Esta pandemia ha expuesto los problemas en la salud mental, sobre todo después de un encierro tan prolongado. Algunas personas han experimentado algunos malestares como: intranquilidad, desesperación, sensación de que el corazón se les sale del pecho, sudoración, problemas de sueño (no poder dormir, dormir muy poco, despertares frecuentes o tempranos, pesadillas).
Sin duda, estos problemas no han surgido solos. Han sido producto de un cúmulo de circunstancias actuales y previas que en su conjunto propiciaron la aparición de un trastorno de ansiedad. A continuación lo explicamos.
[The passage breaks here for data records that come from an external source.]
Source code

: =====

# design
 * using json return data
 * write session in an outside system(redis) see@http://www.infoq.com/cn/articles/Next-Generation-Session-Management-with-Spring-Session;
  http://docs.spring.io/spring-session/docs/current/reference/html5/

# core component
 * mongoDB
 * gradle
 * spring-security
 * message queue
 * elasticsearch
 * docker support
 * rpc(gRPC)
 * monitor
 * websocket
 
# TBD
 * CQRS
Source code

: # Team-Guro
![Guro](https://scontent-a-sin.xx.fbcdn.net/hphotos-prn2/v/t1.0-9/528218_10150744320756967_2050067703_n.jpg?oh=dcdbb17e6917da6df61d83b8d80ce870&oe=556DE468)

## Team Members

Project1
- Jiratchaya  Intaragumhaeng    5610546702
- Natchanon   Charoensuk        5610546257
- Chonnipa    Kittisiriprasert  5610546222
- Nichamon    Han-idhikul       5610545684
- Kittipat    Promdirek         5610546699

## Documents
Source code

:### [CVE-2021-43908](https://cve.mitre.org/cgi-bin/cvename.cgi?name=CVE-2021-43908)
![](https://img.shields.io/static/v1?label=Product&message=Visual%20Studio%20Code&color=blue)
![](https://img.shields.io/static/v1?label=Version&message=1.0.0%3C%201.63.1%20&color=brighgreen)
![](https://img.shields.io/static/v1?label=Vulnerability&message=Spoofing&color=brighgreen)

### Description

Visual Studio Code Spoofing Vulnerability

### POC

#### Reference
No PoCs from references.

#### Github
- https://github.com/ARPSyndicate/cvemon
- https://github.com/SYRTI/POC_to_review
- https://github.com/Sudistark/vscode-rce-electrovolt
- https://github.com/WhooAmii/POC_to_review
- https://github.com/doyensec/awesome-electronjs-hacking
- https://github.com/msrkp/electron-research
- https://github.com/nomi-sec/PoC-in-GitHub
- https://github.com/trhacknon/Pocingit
Las circunstancias cotidianas por sí mismas representan un evento al que debemos adaptarnos. Algunas personas lo realizan de manera saludable y funcional, otras lo viven como si se enfrentaran a un terrible monstruo. En las segundas el miedo dejó de ser adaptativo, se convirtió en ansiedad.
El miedo: Tu mejor aliado o tu peor enemigo
Es normal que las personas sientan miedo, todos los animales lo hacen. Es una emoción que nos mueve a todos a adaptarnos y afrontar situaciones estresantes y potencialmente peligrosas. Es normal cuando se trata de un mecanismo de supervivencia y de defensa que permite al ser humano responder ante situaciones adversas con rapidez y eficacia.
Se activa ante un peligro real y con una intensidad proporcional a la amenaza existente, por lo tanto, está regulado de forma automática y desaparece rápidamente cuando el peligro desaparece. No obstante, otras ocasiones el miedo es desproporcionado, no corresponde con el estímulo que está en frente. Por ejemplo, tener miedo a una mariposa.
La ansiedad: A la espera de lo peor
En estos casos donde el miedo está exacerbado se habla de ansiedad, una sensación de angustia provocada por la presencia de un peligro real o imaginario. Se conforma de un sentimiento de desconfianza que impulsa a creer que ocurrirá un hecho contrario a lo que se desea. O sea que una persona con ansiedad siempre se siente amenazado(a).
El miedo se vuelve patológico cuando se activa con mucha frecuencia ante umbrales de peligrosidad muy bajos y, además, la respuesta antes esa activación baja es desproporcionada, pudiendo generarse un terror incontrolable.
Cuando el miedo normal se vuelve patológico se pueden desarrollar problemas psicológicos importantes como ansiedad, ataques de pánico, fobias y preocupaciones, en estos casos es importante contar con la ayuda profesional de un psicólogo que nos ayude a controlar estos temores construyendo estrategias más óptimas de afrontamiento y manejo. Cuando las respuestas son excesivas y son insoportables, la psicoterapia no basta por sí misma: es necesario el apoyo farmacológico a cargo de un médico psiquiatra.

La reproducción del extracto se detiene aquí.